• _TASK STATEMENT_
Return all lines of the data in which the string "random" occurs.

BEGIN ENTRIES SHOWN

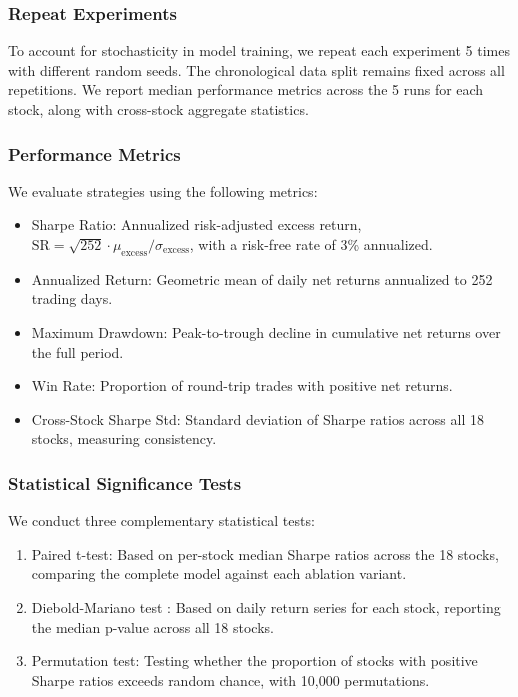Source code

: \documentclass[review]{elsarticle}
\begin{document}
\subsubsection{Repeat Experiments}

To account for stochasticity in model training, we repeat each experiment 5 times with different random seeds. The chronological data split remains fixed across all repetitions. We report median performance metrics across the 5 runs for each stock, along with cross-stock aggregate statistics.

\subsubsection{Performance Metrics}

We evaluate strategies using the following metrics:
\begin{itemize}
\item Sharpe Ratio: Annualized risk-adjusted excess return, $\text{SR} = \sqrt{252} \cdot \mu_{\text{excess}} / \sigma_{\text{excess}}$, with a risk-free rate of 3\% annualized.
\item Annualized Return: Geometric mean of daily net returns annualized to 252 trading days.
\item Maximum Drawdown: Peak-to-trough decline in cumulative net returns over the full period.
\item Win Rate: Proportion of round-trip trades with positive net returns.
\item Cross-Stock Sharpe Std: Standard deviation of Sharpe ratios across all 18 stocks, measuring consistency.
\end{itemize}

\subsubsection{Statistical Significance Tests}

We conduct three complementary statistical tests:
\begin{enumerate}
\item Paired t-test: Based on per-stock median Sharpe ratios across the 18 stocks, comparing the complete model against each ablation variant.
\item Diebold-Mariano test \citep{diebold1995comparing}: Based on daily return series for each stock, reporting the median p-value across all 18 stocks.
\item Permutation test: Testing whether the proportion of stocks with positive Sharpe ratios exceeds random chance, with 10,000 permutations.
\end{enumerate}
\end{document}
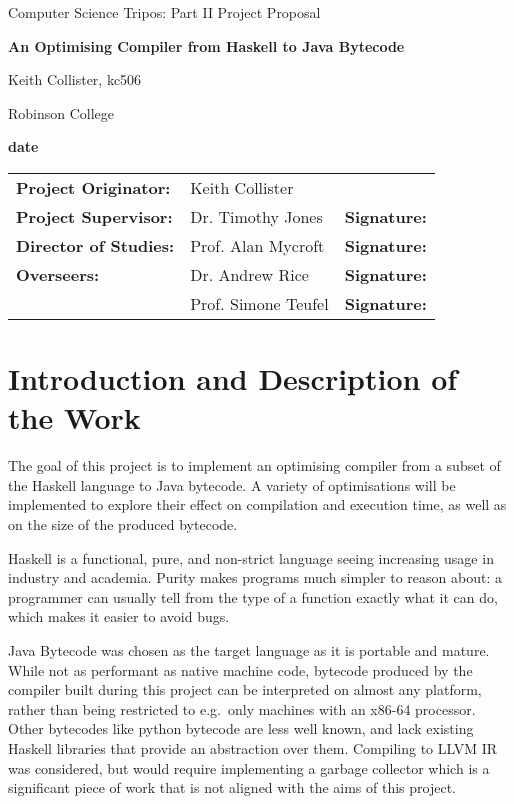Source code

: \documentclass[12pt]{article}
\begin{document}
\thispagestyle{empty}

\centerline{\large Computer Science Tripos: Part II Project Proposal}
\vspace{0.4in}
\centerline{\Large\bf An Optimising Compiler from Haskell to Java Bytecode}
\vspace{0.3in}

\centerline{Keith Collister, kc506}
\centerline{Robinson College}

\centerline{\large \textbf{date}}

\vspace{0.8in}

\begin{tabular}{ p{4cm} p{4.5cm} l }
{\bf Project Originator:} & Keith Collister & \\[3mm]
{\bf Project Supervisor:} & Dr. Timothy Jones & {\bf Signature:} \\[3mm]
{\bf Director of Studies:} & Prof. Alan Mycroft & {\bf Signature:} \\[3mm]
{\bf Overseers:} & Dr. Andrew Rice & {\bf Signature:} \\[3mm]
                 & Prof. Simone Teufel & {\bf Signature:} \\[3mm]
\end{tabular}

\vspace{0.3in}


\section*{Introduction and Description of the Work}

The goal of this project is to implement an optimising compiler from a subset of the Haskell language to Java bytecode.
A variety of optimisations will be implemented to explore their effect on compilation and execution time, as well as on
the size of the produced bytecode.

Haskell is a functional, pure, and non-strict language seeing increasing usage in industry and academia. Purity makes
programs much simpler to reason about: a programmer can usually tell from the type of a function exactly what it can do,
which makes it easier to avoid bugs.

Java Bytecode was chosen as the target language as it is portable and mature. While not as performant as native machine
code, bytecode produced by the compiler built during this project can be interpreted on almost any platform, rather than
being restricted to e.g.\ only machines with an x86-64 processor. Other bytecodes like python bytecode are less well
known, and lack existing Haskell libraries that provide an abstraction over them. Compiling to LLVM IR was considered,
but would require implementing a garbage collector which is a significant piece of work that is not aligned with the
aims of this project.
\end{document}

END ENTRIES SHOWN
BEGIN ENTRIES SHOWN

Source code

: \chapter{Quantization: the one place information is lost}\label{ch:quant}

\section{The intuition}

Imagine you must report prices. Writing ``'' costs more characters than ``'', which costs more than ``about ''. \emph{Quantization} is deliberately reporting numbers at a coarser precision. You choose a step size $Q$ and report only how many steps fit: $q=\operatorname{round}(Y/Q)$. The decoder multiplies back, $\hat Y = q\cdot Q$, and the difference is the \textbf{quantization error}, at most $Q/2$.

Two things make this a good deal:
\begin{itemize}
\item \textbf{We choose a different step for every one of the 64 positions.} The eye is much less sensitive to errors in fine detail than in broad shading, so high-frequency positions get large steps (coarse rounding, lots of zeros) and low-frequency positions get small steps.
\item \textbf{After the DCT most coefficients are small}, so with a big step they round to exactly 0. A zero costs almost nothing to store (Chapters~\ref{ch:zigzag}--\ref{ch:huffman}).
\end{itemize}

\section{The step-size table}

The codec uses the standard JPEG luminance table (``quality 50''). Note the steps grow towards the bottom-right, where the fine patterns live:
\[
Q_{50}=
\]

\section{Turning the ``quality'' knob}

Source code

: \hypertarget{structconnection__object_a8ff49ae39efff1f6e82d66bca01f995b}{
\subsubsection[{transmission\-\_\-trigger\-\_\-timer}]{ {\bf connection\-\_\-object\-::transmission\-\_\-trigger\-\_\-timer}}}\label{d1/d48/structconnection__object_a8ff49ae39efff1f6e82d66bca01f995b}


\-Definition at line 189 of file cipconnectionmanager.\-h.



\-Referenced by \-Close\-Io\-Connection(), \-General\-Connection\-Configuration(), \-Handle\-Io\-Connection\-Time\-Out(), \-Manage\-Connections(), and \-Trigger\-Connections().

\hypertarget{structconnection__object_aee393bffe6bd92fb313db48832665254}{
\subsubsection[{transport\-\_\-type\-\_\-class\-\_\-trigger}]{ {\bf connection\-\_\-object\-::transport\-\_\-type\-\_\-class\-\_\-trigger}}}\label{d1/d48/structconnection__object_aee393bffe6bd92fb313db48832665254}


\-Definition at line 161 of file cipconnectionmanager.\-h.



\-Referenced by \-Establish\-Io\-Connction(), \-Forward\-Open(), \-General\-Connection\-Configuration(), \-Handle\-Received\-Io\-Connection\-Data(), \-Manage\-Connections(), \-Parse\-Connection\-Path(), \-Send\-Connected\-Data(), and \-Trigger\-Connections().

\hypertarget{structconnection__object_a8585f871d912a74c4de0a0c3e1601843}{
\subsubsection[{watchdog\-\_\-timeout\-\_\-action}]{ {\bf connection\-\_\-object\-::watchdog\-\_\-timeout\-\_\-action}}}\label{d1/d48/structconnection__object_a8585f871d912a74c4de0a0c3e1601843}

END ENTRIES SHOWN

• _RESPONSE AREA_
To account for stochasticity in model training, we repeat each experiment 5 times with different random seeds. The chronological data split remains fixed across all repetitions. We report median performance metrics across the 5 runs for each stock, along with cross-stock aggregate statistics.
\item Permutation test: Testing whether the proportion of stocks with positive Sharpe ratios exceeds random chance, with 10,000 permutations.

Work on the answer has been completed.